Il les laissa et partit en direction du plateau. Il y trouva effectivement son meilleur ami et le pro de l'humour noir. Il assista à la fin de leur répétition et vit alors Cyril aller vers lui.
- Bien dormi ?
Le plus petit haussa les épaules.
- Comme on peut dormir sur une table.
- D'où l'avantage d'un lit…
- Non, Cyril, s'il te plaît, pas les sarcasmes dès le matin.
- Il est juste 14h, hein…
Guillaume soupira en baissant la tête.
- Excuse-moi, je sais pas ce que j'ai en ce moment. Je dors plus chez moi, alors du coup, je dors ici…
- Non mais t'inquiète pas, le rassura Cyril. Ca arrive à tout le monde d'avoir des gros coups de mou comme ça.

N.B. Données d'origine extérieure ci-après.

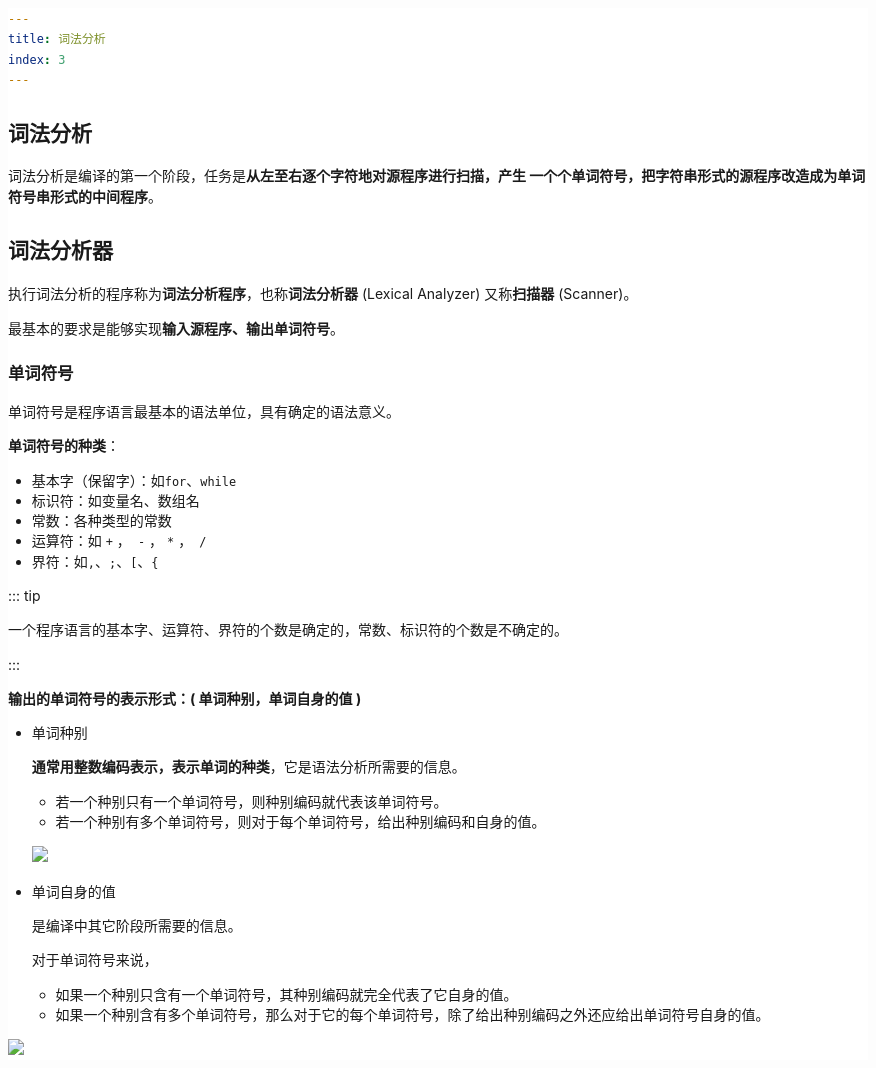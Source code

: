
 ```yaml
---
title: 词法分析
index: 3
---
```


## 词法分析

词法分析是编译的第一个阶段，任务是**从左至右逐个字符地对源程序进行扫描，产生 一个个单词符号，把字符串形式的源程序改造成为单词符号串形式的中间程序**。

## 词法分析器

执行词法分析的程序称为**词法分析程序**，也称**词法分析器** (Lexical Analyzer) 又称**扫描器** (Scanner)。

最基本的要求是能够实现**输入源程序、输出单词符号**。

### 单词符号

单词符号是程序语言最基本的语法单位，具有确定的语法意义。

**单词符号的种类**：

- 基本字（保留字）：如`for`、`while`
- 标识符：如变量名、数组名
- 常数：各种类型的常数
- 运算符：如 `+` ，` -` ， `*` ，` /` 
- 界符：如`,`、`;`、`[`、`{`

::: tip

一个程序语言的基本字、运算符、界符的个数是确定的，常数、标识符的个数是不确定的。

:::

**输出的单词符号的表示形式：( 单词种别，单词自身的值 )**

- 单词种别

  **通常用整数编码表示，表示单词的种类**，它是语法分析所需要的信息。

  - 若一个种别只有一个单词符号，则种别编码就代表该单词符号。
  - 若一个种别有多个单词符号，则对于每个单词符号，给出种别编码和自身的值。

  ![](https://model.kisssssssss.space/https://raw.githubusercontent.com/kisssssssss/IMG/main/docs/计算机/编译原理/22.png)

- 单词自身的值

  是编译中其它阶段所需要的信息。

  对于单词符号来说，

  - 如果一个种别只含有一个单词符号，其种别编码就完全代表了它自身的值。
  - 如果一个种别含有多个单词符号，那么对于它的每个单词符号，除了给出种别编码之外还应给出单词符号自身的值。

![](https://model.kisssssssss.space/https://raw.githubusercontent.com/kisssssssss/IMG/main/docs/计算机/编译原理/24.png)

L'aîné eut un petit sourire triste.
- Au fait, merci pour les croissants…
- Comment t'as su que c'était moi ? S'étonna son ami.
- C'était toi ou Noukia. Comme ça je suis fixé.
- Pas faux, admit Cyril.
Les répétitions étaient terminées, tout le monde avait déserté le plateau, laissant ainsi le duo seul, assis dans les gradins. Ils restèrent l'un à côté de l'autre pendant quelques instants, silencieusement. Cyril Garnier crut alors que son meilleur ami s'était rendormi et tourna la tête vers lui, mais il n'en était rien. Ce fut le plus petit qui brisa le silence.
- C'est vrai que j'ai une tête à faire peur ?
Cyril ne répondit rien mais le sourire qui naquit au coin de ses lèvres en disait long.